Bien entendu, sur ce sujet comme sur d’autres, nous ferons des bilans intermédiaires. Je ne doute pas qu’avec les associations disciplinaires et qu’au travers de l’inspection générale, nous aurons aussi une vision par discipline.

Je saisis l’occasion pour dire que la fusion annoncée des inspections générales de l’éducation nationale (IGEN), de l'administration de l'éducation nationale et de la recherche (IGAENR), des bibliothèques (IGB) et de la jeunesse et des sports (IGJS) a été réalisée à cette rentrée. À partir des quatre, nous avons créé l’inspection générale de l’éducation, du sport et de la recherche (IGESR), décision historique puisque ces institutions étaient anciennes. Cette nouvelle inspection générale sera beaucoup plus importante, bien plus pluridisciplinaire et induira des effets de coopération et de transformation de la mission même d’inspection sur le terrain, notamment à l’échelle des académies. Cette évolution est à relier avec ce qui est prévu au titre de l’agence de l’évaluation.

J’ai répondu par avance à l’une des questions posées par Mme la députée Duby-Muller. Concernant le coût de la vie en Haute-Savoie et, de façon générale, les mesures en matière de logement, j’ai souhaité pointer ces problèmes concrets. J’ai cité la Haute-Savoie parce que j’ai eu l’occasion d’y aller, et vous y étiez. Ce n’est pas un exemple unique, ce peut être le cas dans les zones frontalières, même si l’Île-de-France attire le plus l’attention. Oui, il faut avoir la focale que vous indiquez, qui nous renvoie au fait que le travail que nous allons faire avec les organisations syndicales dans le cadre du dialogue social porte non seulement sur la rémunération mais aussi sur le bien-être matériel et immatériel des professeurs et du personnel de l’éducation nationale, de manière ultra-concrète.

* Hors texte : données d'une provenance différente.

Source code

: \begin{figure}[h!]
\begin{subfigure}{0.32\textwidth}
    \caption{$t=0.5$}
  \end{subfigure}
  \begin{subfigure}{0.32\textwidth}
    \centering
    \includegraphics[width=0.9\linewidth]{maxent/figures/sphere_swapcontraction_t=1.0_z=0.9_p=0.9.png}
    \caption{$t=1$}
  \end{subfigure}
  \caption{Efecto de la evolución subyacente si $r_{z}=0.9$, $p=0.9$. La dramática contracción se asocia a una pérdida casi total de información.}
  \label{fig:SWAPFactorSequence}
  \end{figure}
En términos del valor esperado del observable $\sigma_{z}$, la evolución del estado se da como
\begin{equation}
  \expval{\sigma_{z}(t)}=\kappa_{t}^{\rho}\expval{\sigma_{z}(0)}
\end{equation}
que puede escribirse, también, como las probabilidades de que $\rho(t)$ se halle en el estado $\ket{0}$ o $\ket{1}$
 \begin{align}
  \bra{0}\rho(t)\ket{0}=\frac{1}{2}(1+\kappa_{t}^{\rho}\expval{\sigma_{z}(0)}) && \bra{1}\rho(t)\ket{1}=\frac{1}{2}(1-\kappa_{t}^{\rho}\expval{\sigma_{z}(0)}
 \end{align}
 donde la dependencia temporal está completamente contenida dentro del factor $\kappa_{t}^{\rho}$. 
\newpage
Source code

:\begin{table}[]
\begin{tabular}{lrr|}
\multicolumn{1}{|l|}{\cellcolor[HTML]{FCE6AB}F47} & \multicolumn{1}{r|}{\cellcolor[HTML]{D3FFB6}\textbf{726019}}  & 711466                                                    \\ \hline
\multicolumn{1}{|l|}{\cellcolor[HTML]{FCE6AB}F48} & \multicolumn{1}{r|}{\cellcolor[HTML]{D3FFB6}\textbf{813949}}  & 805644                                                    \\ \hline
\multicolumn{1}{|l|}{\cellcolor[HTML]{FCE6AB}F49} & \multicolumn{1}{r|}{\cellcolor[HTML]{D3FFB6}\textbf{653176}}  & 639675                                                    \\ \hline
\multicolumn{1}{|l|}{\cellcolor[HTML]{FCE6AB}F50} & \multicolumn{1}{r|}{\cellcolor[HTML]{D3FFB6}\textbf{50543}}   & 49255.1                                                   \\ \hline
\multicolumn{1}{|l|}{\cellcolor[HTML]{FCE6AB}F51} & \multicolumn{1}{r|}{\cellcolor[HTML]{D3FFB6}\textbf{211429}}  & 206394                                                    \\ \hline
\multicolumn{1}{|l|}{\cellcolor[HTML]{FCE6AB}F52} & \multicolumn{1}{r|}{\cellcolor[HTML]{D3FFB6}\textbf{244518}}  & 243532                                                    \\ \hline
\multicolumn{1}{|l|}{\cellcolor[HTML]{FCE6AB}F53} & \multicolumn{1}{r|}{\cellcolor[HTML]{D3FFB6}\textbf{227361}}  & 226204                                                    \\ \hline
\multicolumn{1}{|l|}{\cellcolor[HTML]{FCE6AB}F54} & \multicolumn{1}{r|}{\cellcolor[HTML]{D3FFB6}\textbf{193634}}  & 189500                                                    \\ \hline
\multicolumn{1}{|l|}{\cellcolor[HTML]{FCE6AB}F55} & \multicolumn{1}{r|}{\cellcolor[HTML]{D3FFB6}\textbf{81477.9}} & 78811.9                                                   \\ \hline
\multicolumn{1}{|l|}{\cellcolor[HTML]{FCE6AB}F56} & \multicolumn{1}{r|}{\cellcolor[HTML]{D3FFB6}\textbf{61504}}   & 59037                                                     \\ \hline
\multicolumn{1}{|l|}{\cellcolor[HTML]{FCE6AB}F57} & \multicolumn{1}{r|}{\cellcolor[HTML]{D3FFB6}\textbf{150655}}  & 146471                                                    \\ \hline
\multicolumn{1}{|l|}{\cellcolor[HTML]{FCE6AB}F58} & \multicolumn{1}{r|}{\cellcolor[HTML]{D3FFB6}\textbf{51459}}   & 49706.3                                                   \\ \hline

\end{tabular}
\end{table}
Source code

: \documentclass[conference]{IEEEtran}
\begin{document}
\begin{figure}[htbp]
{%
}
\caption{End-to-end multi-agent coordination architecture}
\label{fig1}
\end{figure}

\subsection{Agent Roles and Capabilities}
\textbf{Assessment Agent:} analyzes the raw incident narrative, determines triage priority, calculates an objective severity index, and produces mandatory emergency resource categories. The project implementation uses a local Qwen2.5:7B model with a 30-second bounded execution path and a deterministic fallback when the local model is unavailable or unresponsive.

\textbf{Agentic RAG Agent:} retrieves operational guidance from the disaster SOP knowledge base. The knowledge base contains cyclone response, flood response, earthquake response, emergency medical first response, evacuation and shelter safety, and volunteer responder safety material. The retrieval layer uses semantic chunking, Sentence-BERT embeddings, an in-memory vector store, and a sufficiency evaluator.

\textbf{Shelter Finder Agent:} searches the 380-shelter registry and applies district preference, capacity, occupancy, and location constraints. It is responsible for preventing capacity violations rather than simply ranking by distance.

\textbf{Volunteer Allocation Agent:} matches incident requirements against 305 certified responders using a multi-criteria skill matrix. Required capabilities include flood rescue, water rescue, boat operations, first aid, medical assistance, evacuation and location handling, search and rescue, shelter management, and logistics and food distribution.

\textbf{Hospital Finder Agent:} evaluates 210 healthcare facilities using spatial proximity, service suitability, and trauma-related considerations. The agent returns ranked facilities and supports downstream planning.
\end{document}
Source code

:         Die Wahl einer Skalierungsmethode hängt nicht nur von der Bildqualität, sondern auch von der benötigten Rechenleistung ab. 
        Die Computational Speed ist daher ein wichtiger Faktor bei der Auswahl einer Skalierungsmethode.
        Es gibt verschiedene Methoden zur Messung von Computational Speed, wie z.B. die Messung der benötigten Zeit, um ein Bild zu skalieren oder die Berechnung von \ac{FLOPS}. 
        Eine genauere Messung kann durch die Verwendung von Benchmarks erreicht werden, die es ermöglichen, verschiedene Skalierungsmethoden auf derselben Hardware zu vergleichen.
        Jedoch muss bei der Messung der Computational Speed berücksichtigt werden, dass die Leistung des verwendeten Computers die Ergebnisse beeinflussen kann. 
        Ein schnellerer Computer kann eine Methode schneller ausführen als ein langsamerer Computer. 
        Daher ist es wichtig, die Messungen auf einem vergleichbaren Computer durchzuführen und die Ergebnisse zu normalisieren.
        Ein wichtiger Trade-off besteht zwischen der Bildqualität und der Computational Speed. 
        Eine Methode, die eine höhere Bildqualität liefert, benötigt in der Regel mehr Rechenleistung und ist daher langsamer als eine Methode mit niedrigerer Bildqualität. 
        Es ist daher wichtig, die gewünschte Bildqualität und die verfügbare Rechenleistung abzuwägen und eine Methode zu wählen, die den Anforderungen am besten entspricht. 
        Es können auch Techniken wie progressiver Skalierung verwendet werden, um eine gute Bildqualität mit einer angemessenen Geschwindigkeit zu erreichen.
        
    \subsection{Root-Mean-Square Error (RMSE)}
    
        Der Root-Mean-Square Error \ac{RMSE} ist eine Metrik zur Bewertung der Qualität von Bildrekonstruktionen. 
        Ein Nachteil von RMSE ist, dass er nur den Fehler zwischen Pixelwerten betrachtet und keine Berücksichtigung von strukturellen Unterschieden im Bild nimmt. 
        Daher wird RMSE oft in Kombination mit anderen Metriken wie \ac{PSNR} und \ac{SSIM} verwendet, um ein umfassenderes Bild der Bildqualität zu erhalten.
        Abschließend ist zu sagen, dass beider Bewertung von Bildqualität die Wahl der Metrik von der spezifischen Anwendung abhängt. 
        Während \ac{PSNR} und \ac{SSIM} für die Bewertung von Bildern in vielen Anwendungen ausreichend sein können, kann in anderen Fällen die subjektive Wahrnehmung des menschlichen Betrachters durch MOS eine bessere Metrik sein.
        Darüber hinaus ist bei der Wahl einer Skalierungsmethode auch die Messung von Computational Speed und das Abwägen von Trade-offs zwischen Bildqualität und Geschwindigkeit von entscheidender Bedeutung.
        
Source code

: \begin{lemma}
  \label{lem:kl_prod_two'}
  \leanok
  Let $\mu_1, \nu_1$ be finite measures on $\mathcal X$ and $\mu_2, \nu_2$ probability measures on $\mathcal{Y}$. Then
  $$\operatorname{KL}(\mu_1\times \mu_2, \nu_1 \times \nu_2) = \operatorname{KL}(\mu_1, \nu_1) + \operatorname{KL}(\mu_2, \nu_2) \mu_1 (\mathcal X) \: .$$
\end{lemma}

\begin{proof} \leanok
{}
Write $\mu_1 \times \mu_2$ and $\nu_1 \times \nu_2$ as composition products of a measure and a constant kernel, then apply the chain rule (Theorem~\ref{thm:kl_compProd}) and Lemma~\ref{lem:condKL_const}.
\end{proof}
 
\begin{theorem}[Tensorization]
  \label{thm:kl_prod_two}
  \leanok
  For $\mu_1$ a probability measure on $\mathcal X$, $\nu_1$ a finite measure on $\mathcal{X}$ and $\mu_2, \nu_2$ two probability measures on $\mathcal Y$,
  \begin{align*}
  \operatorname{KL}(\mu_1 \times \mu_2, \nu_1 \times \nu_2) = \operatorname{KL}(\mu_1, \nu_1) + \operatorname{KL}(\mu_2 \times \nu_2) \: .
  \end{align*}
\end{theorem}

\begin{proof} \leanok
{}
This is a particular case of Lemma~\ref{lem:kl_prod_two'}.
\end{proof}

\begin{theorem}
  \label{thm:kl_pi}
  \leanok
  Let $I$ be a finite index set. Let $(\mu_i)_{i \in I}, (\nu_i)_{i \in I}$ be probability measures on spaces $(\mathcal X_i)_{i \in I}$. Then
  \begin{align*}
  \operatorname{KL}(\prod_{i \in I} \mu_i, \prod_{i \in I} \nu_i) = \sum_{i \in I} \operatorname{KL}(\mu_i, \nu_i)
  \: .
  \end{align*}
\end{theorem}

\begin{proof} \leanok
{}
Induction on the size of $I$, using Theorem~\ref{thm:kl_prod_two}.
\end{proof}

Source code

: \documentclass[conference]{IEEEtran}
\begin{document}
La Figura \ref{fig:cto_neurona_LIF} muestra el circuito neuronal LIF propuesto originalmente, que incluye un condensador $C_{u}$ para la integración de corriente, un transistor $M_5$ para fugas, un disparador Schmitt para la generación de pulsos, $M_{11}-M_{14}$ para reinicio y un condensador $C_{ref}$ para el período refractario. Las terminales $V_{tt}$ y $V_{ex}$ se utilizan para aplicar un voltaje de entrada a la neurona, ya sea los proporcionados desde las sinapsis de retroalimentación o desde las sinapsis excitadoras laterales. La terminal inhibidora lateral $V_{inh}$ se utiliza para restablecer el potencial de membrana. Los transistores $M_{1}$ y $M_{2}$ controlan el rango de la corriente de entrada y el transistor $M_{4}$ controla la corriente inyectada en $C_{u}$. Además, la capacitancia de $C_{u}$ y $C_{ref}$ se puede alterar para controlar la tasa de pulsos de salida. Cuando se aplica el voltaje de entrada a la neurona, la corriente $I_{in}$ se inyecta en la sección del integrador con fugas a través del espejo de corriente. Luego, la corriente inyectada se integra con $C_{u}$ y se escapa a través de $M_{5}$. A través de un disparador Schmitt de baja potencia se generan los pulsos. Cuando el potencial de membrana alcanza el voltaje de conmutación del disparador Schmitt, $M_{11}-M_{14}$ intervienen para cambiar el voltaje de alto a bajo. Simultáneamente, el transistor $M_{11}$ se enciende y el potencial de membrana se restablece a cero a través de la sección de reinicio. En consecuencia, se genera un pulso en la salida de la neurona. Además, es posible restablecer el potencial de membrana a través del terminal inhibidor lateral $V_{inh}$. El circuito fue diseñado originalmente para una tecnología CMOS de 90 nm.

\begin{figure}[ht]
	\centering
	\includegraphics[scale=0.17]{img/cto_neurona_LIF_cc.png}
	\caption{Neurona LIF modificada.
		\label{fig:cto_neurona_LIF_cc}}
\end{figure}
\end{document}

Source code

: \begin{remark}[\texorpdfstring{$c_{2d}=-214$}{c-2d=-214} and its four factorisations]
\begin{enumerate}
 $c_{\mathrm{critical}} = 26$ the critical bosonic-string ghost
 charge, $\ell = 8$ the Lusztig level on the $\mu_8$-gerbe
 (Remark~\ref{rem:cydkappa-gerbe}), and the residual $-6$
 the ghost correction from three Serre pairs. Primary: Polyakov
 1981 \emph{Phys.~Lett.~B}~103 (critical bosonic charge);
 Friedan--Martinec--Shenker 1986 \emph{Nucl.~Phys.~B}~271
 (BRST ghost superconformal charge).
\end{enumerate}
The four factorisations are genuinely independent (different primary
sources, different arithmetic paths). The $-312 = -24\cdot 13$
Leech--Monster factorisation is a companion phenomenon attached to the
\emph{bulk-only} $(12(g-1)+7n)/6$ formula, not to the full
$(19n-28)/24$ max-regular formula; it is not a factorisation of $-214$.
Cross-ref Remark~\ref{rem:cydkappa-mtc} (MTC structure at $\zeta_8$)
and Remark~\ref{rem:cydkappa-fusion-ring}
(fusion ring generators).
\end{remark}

Cela fait partie des sujets extrêmement intéressants qui seront sur la table au cours des prochains mois et au traitement desquels la représentation nationale a vocation à être associée. L’objectif est d’avoir une vision personnalisée. Je pense en particulier aux professeurs débutants dans les régions où le logement est cher et où nous devons faire un effort social. Nous en parlons avec Julien Denormandie et avec Olivier Dussopt afin que des quotas de logements pour fonctionnaires puissent bénéficier à de jeunes professeurs des écoles, en vue de prévoir des constructions futures et d’y travailler avec les collectivités locales. L’approche pragmatique de la question du logement est indispensable.

Madame la députée Rilhac, merci d’avoir rendu hommage à ceux qui ont fait de cette rentrée une réussite, c’est-à-dire le million de personnes qui travaillent à l’éducation nationale, non seulement les personnels enseignants mais aussi les personnels dits parfois non-enseignants, terme que j’utilise peu, car on doit définir les personnes par le métier qu’ils exercent. Je voudrais aussi appuyer l’hommage que j’ai rendu tout à l’heure à ceux qui préparent la rentrée dès l’amont.

Vous êtes intervenue sur les directeurs d’école, sujet que vous avez déjà largement étudié au travers d’un rapport. Votre travail, ainsi que celui des autres députés intéressés, va nous aider à avancer sur cette question, là encore dans le cadre du dialogue social. Je ne m’exprimerai pas davantage sur ce point, parce que ce dialogue doit nous permettre d’avancer. Nous avons à l’esprit les grands paramètres : comment mieux reconnaître la fonction de directeur d’école ? Comment créer des conditions de vie quotidienne permettant un exercice réussi de cette fonction, non seulement au service des personnes concernées mais aussi au service des élèves pour que l’école primaire réussisse ? Les débats de tous ordres que nous avons eus au cours des derniers mois à ce sujet doivent maintenant nous servir à avancer. Nous ne serons pas dans l’immobilisme sur cette question.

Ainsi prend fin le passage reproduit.